* ASSIGNMENT
Gather from the listing below each line that includes the word "their", and copy it.

Segment Open

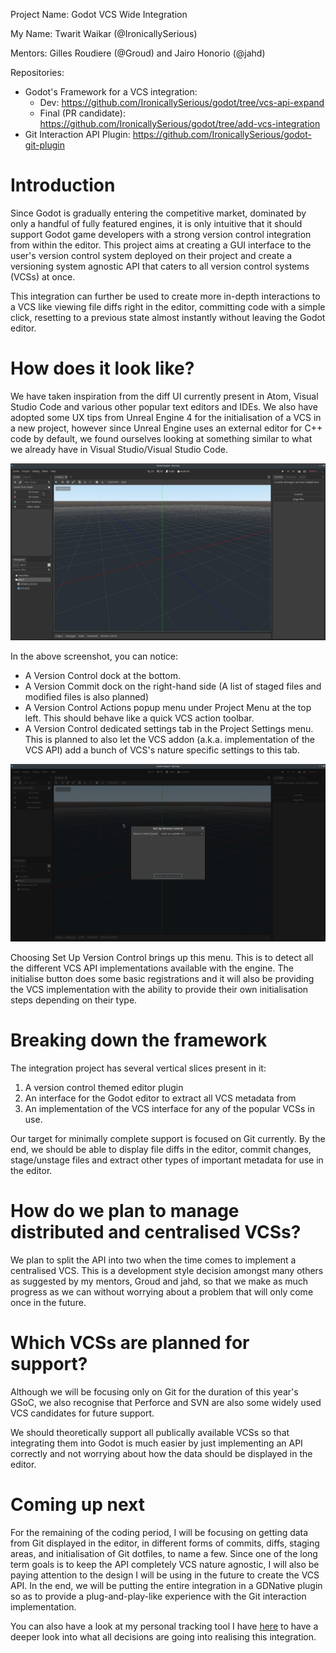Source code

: Project Name: Godot VCS Wide Integration

My Name: Twarit Waikar (@IronicallySerious)

Mentors: Gilles Roudiere (@Groud) and Jairo Honorio (@jahd)

Repositories: 
* Godot's Framework for a VCS integration: 
    * Dev: https://github.com/IronicallySerious/godot/tree/vcs-api-expand
    * Final (PR candidate): https://github.com/IronicallySerious/godot/tree/add-vcs-integration
* Git Interaction API Plugin: https://github.com/IronicallySerious/godot-git-plugin

# Introduction

Since Godot is gradually entering the competitive market, dominated by only a handful of fully featured engines, it is only intuitive that it should support Godot game developers with a strong version control integration from within the editor. This project aims at creating a GUI interface to the user's version control system deployed on their project and create a versioning system agnostic API that caters to all version control systems (VCSs) at once. 

This integration can further be used to create more in-depth interactions to a VCS like viewing file diffs right in the editor, committing code with a simple click, resetting to a previous state almost instantly without leaving the Godot editor.

# How does it look like?

We have taken inspiration from the diff UI currently present in Atom, Visual Studio Code and various other popular text editors and IDEs. We also have adopted some UX tips from Unreal Engine 4 for the initialisation of a VCS in a new project, however since Unreal Engine uses an external editor for C++ code by default, we found ourselves looking at something similar to what we already have in Visual Studio/Visual Studio Code.

![](/images/001.png)

In the above screenshot, you can notice:
* A Version Control dock at the bottom.
* A Version Commit dock on the right-hand side (A list of staged files and modified files is also planned)
* A Version Control Actions popup menu under Project Menu at the top left. This should behave like a quick VCS action toolbar.
* A Version Control dedicated settings tab in the Project Settings menu. This is planned to also let the VCS addon (a.k.a. implementation of the VCS API) add a bunch of VCS's nature specific settings to this tab.

![](/images/002.png)

Choosing Set Up Version Control brings up this menu. This is to detect all the different VCS API implementations available with the engine. The initialise button does some basic registrations and it will also be providing the VCS implementation with the ability to provide their own initialisation steps depending on their type.

# Breaking down the framework

The integration project has several vertical slices present in it:

1. A version control themed editor plugin
2. An interface for the Godot editor to extract all VCS metadata from
3. An implementation of the VCS interface for any of the popular VCSs in use.

Our target for minimally complete support is focused on Git currently. By the end, we should be able to display file diffs in the editor, commit changes, stage/unstage files and extract other types of important metadata for use in the editor.

# How do we plan to manage distributed and centralised VCSs?

We plan to split the API into two when the time comes to implement a centralised VCS. This is a development style decision amongst many others as suggested by my mentors, Groud and jahd, so that we make as much progress as we can without worrying about a problem that will only come once in the future. 

# Which VCSs are planned for support?

Although we will be focusing only on Git for the duration of this year's GSoC, we also recognise that Perforce and SVN are also some widely used VCS candidates for future support.

We should theoretically support all publically available VCSs so that integrating them into Godot is much easier by just implementing an API correctly and not worrying about how the data should be displayed in the editor.

# Coming up next

For the remaining of the coding period, I will be focusing on getting data from Git displayed in the editor, in different forms of commits, diffs, staging areas, and initialisation of Git dotfiles, to name a few. Since one of the long term goals is to keep the API completely VCS nature agnostic, I will also be paying attention to the design I will be using in the future to create the VCS API. In the end, we will be putting the entire integration in a GDNative plugin so as to provide a plug-and-play-like experience with the Git interaction implementation.

You can also have a look at my personal tracking tool I have [here](https://github.com/IronicallySerious/gsoc-godot-vcs-devlogs) to have a deeper look into what all decisions are going into realising this integration.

Segment Closed

* EXERCISE RESULT
Since Godot is gradually entering the competitive market, dominated by only a handful of fully featured engines, it is only intuitive that it should support Godot game developers with a strong version control integration from within the editor. This project aims at creating a GUI interface to the user's version control system deployed on their project and create a versioning system agnostic API that caters to all version control systems (VCSs) at once. 
Choosing Set Up Version Control brings up this menu. This is to detect all the different VCS API implementations available with the engine. The initialise button does some basic registrations and it will also be providing the VCS implementation with the ability to provide their own initialisation steps depending on their type.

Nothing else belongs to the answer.